##### RAW DATA

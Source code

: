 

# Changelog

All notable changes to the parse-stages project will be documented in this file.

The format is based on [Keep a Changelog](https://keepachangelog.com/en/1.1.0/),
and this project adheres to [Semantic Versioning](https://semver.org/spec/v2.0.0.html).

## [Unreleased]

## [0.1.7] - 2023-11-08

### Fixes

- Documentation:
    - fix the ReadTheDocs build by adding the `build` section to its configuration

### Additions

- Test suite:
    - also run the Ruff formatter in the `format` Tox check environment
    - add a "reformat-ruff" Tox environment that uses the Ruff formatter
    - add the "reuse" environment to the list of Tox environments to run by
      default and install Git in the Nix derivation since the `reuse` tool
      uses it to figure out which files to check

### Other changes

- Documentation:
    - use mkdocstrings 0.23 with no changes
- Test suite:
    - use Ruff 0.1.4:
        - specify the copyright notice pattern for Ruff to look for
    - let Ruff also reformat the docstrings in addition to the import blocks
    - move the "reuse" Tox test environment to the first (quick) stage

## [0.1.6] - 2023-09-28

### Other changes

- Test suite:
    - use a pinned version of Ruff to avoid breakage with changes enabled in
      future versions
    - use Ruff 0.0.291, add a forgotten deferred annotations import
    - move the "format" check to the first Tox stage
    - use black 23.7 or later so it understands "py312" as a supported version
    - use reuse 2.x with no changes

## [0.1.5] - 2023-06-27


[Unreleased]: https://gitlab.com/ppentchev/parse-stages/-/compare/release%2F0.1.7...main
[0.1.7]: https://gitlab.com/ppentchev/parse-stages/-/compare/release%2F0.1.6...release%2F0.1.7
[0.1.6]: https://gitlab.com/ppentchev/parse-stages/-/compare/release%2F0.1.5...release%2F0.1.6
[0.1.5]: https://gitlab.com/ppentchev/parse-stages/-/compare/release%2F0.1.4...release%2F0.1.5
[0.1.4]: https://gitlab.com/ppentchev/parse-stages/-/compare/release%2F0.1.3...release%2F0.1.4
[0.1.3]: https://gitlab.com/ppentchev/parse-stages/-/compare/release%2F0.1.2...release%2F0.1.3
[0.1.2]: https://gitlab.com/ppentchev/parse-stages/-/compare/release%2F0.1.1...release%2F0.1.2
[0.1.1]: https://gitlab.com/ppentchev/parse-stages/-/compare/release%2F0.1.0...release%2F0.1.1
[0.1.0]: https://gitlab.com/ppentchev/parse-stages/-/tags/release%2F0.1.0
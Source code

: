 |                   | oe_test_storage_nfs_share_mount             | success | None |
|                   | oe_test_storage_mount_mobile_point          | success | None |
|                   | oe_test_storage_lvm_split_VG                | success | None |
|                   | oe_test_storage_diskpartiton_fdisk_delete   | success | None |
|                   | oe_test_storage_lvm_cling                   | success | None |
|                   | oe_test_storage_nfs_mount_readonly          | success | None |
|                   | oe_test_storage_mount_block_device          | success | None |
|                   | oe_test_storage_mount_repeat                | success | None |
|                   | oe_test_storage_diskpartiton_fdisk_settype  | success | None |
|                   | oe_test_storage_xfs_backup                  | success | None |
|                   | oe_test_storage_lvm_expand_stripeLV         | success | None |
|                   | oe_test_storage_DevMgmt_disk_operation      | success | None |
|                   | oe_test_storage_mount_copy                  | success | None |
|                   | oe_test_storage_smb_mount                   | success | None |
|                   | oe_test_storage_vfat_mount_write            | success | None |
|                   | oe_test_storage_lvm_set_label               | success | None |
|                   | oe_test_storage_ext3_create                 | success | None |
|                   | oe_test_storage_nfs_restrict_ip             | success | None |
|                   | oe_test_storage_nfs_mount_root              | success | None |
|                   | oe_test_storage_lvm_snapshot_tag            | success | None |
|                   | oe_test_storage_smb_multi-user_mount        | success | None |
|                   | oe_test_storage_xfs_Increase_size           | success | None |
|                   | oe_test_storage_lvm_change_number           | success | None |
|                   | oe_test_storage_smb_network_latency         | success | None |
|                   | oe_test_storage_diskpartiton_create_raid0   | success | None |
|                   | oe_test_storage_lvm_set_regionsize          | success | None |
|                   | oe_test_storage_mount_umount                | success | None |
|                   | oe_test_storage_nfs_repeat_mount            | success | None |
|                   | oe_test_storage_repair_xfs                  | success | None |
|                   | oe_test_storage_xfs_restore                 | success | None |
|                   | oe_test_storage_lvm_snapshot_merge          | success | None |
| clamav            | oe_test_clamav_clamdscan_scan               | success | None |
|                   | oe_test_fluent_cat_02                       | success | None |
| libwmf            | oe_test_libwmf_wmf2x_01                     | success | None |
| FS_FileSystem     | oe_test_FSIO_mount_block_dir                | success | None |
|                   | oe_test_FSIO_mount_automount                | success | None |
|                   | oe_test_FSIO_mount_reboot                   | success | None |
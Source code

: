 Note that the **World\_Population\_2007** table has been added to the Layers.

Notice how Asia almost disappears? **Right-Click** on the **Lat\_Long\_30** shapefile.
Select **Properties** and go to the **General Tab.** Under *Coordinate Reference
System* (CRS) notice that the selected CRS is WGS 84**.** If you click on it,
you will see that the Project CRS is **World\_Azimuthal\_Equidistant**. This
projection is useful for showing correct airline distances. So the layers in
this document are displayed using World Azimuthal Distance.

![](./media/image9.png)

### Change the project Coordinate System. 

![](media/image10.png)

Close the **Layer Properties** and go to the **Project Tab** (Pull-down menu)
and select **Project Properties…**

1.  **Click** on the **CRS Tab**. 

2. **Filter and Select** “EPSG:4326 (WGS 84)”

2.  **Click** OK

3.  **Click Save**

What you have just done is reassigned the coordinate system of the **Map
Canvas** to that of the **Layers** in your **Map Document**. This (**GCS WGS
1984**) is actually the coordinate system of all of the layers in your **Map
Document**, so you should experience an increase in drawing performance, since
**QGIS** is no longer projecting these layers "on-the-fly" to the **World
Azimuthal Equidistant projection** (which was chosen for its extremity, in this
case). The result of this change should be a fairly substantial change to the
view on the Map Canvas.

##########

All of the data is to be written out again, word for word.

### RESPONSE AREA
Source code

: 

# Changelog

All notable changes to the parse-stages project will be documented in this file.

The format is based on [Keep a Changelog](https://keepachangelog.com/en/1.1.0/),
and this project adheres to [Semantic Versioning](https://semver.org/spec/v2.0.0.html).

## [Unreleased]

## [0.1.7] - 2023-11-08

### Fixes

- Documentation:
    - fix the ReadTheDocs build by adding the `build` section to its configuration

### Additions

- Test suite:
    - also run the Ruff formatter in the `format` Tox check environment
    - add a "reformat-ruff" Tox environment that uses the Ruff formatter
    - add the "reuse" environment to the list of Tox environments to run by
      default and install Git in the Nix derivation since the `reuse` tool
      uses it to figure out which files to check

### Other changes

- Documentation:
    - use mkdocstrings 0.23 with no changes
- Test suite:
    - use Ruff 0.1.4:
        - specify the copyright notice pattern for Ruff to look for
    - let Ruff also reformat the docstrings in addition to the import blocks
    - move the "reuse" Tox test environment to the first (quick) stage

## [0.1.6] - 2023-09-28

### Other changes

- Test suite:
    - use a pinned version of Ruff to avoid breakage with changes enabled in
      future versions
    - use Ruff 0.0.291, add a forgotten deferred annotations import
    - move the "format" check to the first Tox stage
    - use black 23.7 or later so it understands "py312" as a supported version
    - use reuse 2.x with no changes

## [0.1.5] - 2023-06-27


[Unreleased]: https://gitlab.com/ppentchev/parse-stages/-/compare/release%2F0.1.7...main
[0.1.7]: https://gitlab.com/ppentchev/parse-stages/-/compare/release%2F0.1.6...release%2F0.1.7
[0.1.6]: https://gitlab.com/ppentchev/parse-stages/-/compare/release%2F0.1.5...release%2F0.1.6
[0.1.5]: https://gitlab.com/ppentchev/parse-stages/-/compare/release%2F0.1.4...release%2F0.1.5
[0.1.4]: https://gitlab.com/ppentchev/parse-stages/-/compare/release%2F0.1.3...release%2F0.1.4
[0.1.3]: https://gitlab.com/ppentchev/parse-stages/-/compare/release%2F0.1.2...release%2F0.1.3
[0.1.2]: https://gitlab.com/ppentchev/parse-stages/-/compare/release%2F0.1.1...release%2F0.1.2
[0.1.1]: https://gitlab.com/ppentchev/parse-stages/-/compare/release%2F0.1.0...release%2F0.1.1
[0.1.0]: https://gitlab.com/ppentchev/parse-stages/-/tags/release%2F0.1.0
Source code

: |                   | oe_test_storage_nfs_share_mount             | success | None |
|                   | oe_test_storage_mount_mobile_point          | success | None |
|                   | oe_test_storage_lvm_split_VG                | success | None |
|                   | oe_test_storage_diskpartiton_fdisk_delete   | success | None |
|                   | oe_test_storage_lvm_cling                   | success | None |
|                   | oe_test_storage_nfs_mount_readonly          | success | None |
|                   | oe_test_storage_mount_block_device          | success | None |
|                   | oe_test_storage_mount_repeat                | success | None |
|                   | oe_test_storage_diskpartiton_fdisk_settype  | success | None |
|                   | oe_test_storage_xfs_backup                  | success | None |
|                   | oe_test_storage_lvm_expand_stripeLV         | success | None |
|                   | oe_test_storage_DevMgmt_disk_operation      | success | None |
|                   | oe_test_storage_mount_copy                  | success | None |
|                   | oe_test_storage_smb_mount                   | success | None |
|                   | oe_test_storage_vfat_mount_write            | success | None |
|                   | oe_test_storage_lvm_set_label               | success | None |
|                   | oe_test_storage_ext3_create                 | success | None |
|                   | oe_test_storage_nfs_restrict_ip             | success | None |
|                   | oe_test_storage_nfs_mount_root              | success | None |
|                   | oe_test_storage_lvm_snapshot_tag            | success | None |
|                   | oe_test_storage_smb_multi-user_mount        | success | None |
|                   | oe_test_storage_xfs_Increase_size           | success | None |
|                   | oe_test_storage_lvm_change_number           | success | None |
|                   | oe_test_storage_smb_network_latency         | success | None |
|                   | oe_test_storage_diskpartiton_create_raid0   | success | None |
|                   | oe_test_storage_lvm_set_regionsize          | success | None |
|                   | oe_test_storage_mount_umount                | success | None |
|                   | oe_test_storage_nfs_repeat_mount            | success | None |
|                   | oe_test_storage_repair_xfs                  | success | None |
|                   | oe_test_storage_xfs_restore                 | success | None |
|                   | oe_test_storage_lvm_snapshot_merge          | success | None |
| clamav            | oe_test_clamav_clamdscan_scan               | success | None |
|                   | oe_test_fluent_cat_02                       | success | None |
| libwmf            | oe_test_libwmf_wmf2x_01                     | success | None |
| FS_FileSystem     | oe_test_FSIO_mount_block_dir                | success | None |
|                   | oe_test_FSIO_mount_automount                | success | None |
|                   | oe_test_FSIO_mount_reboot                   | success | None |
Source code

: Note that the **World\_Population\_2007** table has been added to the Layers.

Notice how Asia almost disappears? **Right-Click** on the **Lat\_Long\_30** shapefile.
Select **Properties** and go to the **General Tab.** Under *Coordinate Reference
System* (CRS) notice that the selected CRS is WGS 84**.** If you click on it,
you will see that the Project CRS is **World\_Azimuthal\_Equidistant**. This
projection is useful for showing correct airline distances. So the layers in
this document are displayed using World Azimuthal Distance.

![](./media/image9.png)

### Change the project Coordinate System. 

![](media/image10.png)

Close the **Layer Properties** and go to the **Project Tab** (Pull-down menu)
and select **Project Properties…**

1.  **Click** on the **CRS Tab**. 

2. **Filter and Select** “EPSG:4326 (WGS 84)”

2.  **Click** OK

3.  **Click Save**

What you have just done is reassigned the coordinate system of the **Map
Canvas** to that of the **Layers** in your **Map Document**. This (**GCS WGS
1984**) is actually the coordinate system of all of the layers in your **Map
Document**, so you should experience an increase in drawing performance, since
**QGIS** is no longer projecting these layers "on-the-fly" to the **World
Azimuthal Equidistant projection** (which was chosen for its extremity, in this
case). The result of this change should be a fairly substantial change to the
view on the Map Canvas.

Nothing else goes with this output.